DATA FOR REVIEW START

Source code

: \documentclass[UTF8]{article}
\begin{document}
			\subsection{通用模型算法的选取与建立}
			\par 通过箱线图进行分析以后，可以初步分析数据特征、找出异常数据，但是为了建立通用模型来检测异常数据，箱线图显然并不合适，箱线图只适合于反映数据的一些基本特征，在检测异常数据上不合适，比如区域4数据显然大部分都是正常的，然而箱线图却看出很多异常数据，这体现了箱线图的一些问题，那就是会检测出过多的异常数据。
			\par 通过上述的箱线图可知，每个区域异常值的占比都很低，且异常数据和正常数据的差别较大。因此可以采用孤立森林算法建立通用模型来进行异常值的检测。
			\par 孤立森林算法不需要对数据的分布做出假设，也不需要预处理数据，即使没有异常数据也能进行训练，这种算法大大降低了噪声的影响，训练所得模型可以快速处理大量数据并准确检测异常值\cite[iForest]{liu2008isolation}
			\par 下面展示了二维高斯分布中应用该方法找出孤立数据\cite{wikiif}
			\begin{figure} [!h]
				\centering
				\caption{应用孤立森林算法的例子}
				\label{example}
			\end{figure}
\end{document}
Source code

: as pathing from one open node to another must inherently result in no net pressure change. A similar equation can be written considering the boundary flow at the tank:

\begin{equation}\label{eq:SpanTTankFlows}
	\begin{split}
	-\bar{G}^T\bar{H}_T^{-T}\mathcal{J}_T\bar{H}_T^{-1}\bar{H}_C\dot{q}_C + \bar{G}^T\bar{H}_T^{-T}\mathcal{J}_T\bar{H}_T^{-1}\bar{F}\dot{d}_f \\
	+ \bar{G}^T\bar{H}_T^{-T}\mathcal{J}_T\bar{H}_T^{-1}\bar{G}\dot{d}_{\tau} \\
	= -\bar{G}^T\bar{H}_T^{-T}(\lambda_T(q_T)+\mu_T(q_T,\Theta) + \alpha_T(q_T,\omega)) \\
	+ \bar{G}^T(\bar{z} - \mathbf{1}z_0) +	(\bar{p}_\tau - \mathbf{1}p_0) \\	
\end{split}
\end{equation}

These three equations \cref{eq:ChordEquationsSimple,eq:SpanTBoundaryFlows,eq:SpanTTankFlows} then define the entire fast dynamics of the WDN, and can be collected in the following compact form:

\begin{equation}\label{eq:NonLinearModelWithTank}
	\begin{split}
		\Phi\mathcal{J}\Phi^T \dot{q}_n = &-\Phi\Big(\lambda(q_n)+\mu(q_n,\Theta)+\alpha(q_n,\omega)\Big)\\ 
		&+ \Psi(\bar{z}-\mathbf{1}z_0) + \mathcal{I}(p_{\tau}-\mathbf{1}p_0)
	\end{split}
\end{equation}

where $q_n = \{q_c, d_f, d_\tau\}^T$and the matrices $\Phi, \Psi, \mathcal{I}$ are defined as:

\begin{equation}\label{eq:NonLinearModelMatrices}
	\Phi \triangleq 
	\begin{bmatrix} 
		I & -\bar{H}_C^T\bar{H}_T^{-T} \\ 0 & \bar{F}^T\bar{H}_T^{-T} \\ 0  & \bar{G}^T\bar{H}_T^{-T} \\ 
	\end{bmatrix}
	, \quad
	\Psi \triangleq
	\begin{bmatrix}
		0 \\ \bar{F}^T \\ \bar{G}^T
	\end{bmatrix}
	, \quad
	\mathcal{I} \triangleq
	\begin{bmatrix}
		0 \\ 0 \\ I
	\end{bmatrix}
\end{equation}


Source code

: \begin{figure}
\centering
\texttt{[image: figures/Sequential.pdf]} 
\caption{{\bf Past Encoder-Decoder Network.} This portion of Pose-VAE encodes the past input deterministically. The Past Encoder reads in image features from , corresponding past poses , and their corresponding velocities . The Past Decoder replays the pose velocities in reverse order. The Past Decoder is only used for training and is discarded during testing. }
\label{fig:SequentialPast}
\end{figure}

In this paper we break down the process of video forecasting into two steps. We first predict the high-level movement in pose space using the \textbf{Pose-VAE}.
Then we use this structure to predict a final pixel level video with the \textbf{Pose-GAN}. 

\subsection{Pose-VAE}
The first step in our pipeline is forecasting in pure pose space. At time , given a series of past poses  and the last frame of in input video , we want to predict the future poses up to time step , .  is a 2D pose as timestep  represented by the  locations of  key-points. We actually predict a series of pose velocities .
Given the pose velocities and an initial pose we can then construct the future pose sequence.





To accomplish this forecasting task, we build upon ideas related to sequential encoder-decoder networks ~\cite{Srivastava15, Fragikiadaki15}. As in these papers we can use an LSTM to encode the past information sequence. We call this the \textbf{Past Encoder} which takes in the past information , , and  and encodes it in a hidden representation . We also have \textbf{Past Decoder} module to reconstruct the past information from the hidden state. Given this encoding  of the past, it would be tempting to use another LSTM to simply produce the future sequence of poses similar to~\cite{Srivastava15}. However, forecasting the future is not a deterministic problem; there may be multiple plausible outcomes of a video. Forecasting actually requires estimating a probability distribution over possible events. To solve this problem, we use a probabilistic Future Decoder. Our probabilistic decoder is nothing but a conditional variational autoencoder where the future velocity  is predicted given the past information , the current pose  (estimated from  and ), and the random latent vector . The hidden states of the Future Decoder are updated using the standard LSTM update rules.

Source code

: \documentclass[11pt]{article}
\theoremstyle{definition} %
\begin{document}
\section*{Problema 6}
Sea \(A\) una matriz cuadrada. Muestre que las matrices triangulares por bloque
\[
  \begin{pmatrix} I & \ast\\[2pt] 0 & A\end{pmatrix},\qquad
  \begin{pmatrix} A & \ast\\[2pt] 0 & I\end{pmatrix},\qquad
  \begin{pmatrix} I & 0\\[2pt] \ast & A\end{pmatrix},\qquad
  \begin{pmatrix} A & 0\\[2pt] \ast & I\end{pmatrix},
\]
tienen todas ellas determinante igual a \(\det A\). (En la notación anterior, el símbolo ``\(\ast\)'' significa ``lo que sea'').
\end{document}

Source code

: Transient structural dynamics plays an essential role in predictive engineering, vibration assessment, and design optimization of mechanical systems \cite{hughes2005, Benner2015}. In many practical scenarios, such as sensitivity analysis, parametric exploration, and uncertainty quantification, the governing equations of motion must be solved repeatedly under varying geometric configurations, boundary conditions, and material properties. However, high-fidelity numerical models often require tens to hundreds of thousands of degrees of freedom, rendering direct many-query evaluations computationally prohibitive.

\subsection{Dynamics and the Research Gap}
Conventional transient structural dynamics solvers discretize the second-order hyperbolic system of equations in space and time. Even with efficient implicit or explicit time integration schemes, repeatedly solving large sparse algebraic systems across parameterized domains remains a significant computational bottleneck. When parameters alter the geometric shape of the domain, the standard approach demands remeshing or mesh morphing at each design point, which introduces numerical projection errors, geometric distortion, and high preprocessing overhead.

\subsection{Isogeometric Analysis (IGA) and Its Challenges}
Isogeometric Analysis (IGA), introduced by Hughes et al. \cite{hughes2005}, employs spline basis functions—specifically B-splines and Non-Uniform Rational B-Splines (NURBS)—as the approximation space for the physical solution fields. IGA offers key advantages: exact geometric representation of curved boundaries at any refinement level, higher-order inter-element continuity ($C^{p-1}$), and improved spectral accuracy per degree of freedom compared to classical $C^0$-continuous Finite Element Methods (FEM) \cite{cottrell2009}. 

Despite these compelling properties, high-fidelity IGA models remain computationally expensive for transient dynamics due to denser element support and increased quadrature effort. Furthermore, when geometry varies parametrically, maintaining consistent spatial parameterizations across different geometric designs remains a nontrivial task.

DATA FOR REVIEW END

EXERCISE
In the records above, some lines may contain the word "label"; copy every one of them.

SOLUTION TO THE PROBLEM
				\label{example}
\begin{equation}\label{eq:SpanTTankFlows}
\begin{equation}\label{eq:NonLinearModelWithTank}
\begin{equation}\label{eq:NonLinearModelMatrices}
\label{fig:SequentialPast}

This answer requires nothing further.